Would you copy all lines in the data that contain the word "even"?

[Saved data entries]
● ● ●
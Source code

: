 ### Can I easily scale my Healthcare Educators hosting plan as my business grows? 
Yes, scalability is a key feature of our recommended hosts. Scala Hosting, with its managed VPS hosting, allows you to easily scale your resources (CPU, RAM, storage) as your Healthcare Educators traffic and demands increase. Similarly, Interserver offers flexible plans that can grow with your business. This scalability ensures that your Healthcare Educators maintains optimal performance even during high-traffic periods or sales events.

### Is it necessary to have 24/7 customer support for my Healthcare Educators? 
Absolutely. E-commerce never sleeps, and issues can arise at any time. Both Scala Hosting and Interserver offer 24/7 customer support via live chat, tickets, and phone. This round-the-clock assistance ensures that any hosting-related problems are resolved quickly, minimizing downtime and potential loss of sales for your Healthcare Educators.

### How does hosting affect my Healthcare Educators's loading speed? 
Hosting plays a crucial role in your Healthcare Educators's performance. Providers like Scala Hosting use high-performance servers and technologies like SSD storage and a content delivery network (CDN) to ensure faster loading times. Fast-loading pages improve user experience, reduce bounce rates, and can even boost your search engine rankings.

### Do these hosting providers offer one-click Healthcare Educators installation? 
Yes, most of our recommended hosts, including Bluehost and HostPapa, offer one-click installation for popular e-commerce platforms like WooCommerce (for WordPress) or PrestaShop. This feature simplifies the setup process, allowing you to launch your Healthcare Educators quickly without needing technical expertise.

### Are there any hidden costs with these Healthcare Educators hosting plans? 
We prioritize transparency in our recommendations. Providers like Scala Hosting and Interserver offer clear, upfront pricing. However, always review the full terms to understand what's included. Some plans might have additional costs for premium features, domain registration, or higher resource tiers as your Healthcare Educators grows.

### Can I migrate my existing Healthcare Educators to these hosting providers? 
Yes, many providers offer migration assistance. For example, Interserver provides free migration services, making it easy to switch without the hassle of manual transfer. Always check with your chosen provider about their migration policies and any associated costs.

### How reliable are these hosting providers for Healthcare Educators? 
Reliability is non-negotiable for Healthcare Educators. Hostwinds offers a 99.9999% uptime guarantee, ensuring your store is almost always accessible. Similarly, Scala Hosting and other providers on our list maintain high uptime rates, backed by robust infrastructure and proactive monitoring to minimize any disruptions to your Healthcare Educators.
● ● ●
### OUTPUT FOR THIS EXERCISE
Yes, scalability is a key feature of our recommended hosts. Scala Hosting, with its managed VPS hosting, allows you to easily scale your resources (CPU, RAM, storage) as your Healthcare Educators traffic and demands increase. Similarly, Interserver offers flexible plans that can grow with your business. This scalability ensures that your Healthcare Educators maintains optimal performance even during high-traffic periods or sales events.
Hosting plays a crucial role in your Healthcare Educators's performance. Providers like Scala Hosting use high-performance servers and technologies like SSD storage and a content delivery network (CDN) to ensure faster loading times. Fast-loading pages improve user experience, reduce bounce rates, and can even boost your search engine rankings.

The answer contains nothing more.